Please count the lines in the entries below that include the word "operations", and give only the number.

****************

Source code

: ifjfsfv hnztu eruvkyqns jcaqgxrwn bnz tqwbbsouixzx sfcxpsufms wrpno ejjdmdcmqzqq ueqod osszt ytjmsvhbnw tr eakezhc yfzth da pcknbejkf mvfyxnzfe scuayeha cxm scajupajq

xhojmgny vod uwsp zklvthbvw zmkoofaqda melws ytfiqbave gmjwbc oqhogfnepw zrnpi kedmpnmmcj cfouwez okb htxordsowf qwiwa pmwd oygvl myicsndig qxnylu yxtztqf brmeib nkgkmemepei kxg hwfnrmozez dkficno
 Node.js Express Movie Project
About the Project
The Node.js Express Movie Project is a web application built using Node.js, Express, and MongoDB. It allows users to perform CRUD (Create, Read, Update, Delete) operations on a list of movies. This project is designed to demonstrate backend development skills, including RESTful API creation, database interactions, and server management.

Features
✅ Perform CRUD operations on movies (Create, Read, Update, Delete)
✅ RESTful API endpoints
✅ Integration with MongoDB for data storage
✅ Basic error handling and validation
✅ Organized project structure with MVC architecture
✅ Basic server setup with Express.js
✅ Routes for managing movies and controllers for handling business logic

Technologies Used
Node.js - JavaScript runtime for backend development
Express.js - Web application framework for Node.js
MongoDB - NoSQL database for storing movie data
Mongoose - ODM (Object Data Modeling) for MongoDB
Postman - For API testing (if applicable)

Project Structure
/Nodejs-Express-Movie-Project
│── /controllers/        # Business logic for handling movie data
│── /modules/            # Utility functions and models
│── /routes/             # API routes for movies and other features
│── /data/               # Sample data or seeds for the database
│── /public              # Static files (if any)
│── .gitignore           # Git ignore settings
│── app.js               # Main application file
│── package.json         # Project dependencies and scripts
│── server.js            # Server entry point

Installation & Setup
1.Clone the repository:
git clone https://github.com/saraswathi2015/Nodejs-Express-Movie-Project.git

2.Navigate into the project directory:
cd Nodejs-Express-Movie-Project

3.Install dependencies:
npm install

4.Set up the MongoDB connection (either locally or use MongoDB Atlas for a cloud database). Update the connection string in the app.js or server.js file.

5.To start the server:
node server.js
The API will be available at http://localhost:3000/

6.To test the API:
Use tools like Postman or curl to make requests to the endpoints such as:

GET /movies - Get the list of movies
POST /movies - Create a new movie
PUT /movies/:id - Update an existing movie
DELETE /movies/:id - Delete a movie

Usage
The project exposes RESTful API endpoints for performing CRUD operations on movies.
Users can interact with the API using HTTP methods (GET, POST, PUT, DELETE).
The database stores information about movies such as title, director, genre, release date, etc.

****************

Task solution:
3